There’s no reasoning with him, no placating him, not when he is in such a state.

So, with a feeling akin to a choking cord at my throat, I do as he orders.

I tell my husband about the night Stan unvirgined me.

I tell him the facts that I’ve already said aloud to him on multiple occasions, at his request. I revisit the moments with a rote, toneless voice, but Hal clings to my every word, rapt.

As though hearing it for the first time.

When it’s all done, I feel exhausted and like I might be sick.

But Hal, energized, rasps: “Don’t you see what a wicked beast he is? ”

“I do,” I answer woodenly.

“I should have killed the bastard while I had the chance.”

“Hal.” I shudder. I study his face, hoping to see that he meant the remark in jest or at the very least as an exaggeration, but I find his feverish expression hard to read.

“It would have been a service to society. Think of all the girls he’s hurt. All the girls he still will hurt. And you, worst of all. He was wicked to you, girl wife.”

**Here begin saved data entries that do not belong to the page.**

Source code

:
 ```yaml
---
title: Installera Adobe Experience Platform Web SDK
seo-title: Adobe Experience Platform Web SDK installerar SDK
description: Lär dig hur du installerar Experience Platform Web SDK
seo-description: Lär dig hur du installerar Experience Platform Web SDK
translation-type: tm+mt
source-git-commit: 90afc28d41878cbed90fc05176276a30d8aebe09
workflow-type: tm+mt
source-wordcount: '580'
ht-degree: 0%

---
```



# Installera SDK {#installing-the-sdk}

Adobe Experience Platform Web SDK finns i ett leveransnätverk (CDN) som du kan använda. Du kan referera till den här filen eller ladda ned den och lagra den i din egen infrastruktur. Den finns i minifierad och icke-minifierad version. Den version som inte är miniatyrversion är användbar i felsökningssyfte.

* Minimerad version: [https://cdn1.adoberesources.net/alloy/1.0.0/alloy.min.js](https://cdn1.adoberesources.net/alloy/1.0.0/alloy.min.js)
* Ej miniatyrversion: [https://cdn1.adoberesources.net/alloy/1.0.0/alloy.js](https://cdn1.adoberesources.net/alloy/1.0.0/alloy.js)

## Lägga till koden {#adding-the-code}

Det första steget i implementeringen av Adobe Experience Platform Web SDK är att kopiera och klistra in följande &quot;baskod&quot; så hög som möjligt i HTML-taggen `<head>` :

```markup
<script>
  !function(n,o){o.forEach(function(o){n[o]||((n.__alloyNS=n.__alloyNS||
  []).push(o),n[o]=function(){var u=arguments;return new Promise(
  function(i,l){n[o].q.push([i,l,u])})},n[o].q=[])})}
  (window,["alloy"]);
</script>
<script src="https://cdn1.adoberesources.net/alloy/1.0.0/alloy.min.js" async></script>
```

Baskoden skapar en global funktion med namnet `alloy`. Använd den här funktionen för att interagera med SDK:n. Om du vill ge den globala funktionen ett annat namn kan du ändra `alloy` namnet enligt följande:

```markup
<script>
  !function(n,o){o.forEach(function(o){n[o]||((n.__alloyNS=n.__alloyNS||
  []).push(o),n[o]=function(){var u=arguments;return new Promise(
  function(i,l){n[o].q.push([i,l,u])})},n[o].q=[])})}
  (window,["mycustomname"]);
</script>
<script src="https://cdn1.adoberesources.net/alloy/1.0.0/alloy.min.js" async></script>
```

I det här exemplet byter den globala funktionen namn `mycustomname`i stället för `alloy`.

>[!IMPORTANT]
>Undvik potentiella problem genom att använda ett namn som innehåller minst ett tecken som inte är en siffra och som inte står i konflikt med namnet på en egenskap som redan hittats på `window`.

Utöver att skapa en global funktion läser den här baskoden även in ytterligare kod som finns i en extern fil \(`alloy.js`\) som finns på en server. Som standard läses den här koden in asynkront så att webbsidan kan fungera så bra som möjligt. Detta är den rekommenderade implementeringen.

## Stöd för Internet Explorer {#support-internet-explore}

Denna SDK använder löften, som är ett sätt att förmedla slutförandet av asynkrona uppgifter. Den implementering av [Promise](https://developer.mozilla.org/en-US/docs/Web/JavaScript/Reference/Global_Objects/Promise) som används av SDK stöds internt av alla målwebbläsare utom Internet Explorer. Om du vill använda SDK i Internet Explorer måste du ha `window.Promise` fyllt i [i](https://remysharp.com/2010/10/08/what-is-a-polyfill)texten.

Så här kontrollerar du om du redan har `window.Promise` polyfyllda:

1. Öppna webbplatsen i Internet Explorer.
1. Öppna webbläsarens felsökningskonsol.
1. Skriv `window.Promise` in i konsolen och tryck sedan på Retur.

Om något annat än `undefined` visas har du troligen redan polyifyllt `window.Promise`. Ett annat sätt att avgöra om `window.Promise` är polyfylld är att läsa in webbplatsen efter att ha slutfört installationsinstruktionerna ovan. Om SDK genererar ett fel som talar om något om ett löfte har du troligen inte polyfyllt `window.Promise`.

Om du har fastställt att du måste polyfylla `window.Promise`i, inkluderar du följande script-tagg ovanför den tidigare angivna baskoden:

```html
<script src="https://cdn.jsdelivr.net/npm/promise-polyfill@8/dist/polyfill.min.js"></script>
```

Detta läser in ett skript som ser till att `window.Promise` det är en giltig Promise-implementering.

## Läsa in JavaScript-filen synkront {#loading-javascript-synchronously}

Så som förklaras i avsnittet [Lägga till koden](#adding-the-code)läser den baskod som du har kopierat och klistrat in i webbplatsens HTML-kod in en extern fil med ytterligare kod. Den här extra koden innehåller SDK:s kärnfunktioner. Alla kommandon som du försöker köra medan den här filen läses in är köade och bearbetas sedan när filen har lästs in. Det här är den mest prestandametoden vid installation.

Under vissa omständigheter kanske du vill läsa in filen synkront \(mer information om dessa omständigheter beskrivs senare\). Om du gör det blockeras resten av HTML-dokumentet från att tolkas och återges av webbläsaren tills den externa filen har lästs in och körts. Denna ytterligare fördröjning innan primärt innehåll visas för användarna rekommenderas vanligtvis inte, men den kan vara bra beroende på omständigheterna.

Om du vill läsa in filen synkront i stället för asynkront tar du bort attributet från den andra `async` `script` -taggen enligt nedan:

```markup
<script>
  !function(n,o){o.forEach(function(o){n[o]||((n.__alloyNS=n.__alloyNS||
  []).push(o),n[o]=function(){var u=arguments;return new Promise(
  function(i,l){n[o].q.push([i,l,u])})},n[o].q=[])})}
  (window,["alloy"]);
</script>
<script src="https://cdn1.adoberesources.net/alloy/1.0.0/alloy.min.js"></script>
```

“He was.” My throat still feels painfully tight. “And that’s why I’m not with him. I’m here, with you.”

“Yes, yes. That’s right.” That manic glint still kindles Hal’s gaze as he leans close to my face, and I can smell the booze on his breath. “I saved you from him, booful.”

I cannot bear this a moment longer. Kicking my legs over the side of the bed, I make to rise, saying, “Hal, I’m sorry, but I have a headache.”

“Oh!” he exclaims. “Just thinking of him makes you ill.”

“That’s correct.”

“Poor wife.”

“I need a bath.”

“You do,” he says, agreeing heartily. “You need to get clean, booful.”

I can’t help but grimace at this, but I make my way across the room without another word. Hoping, desperately, that he will leave. Once inside the bathroom, the space wrapped in darkness, I close the door and lock it. I’ll stay here all night if I need to, until Hal has left.

And that’s when I remember her. Mary Thorne. The eerie portrait I take such pains to avoid at night for fear of her haunting visage, her haunting story.

Tonight, it turns out, I prefer her company. I’d rather hide here in this room where the tragic woman ended her own life than face my husband on the other side of the door.

I turn the golden knob and let the water pour into the marble tub.

I lower myself in, and I sit, motionless, as it fills around me.

I can’t help it—my eyes are drawn up toward the oval visage of dead Mary Thorne.

When the water is high enough, I slip down and submerge my head, finding that blank and quiet oblivion that water alone can give me these days.

I pop up only once I need a breath, then sink below the surface once more.

When my aching lungs can bear it no longer, I pop up again, catching Mary’s unblinking gaze. She hanged herself with a towel, in this very room…. Can you imagine?

I stare back at the Thorne lady, as the water drips down my face, hair, eyelashes.

She who felt she had no choice, no other way to leave this house.

What have I done? Learn to swim. And then you’ll survive.

Slipping down once more into the water, I close my eyes as the image of Mary’s face dances through my imagination.

And, along with it, something that feels akin to an idea’s ember.

Or, at the very least, a primordial desire—a glow, weak, yet unwilling to go out—the deepest desire of my soul, yearning simply to survive.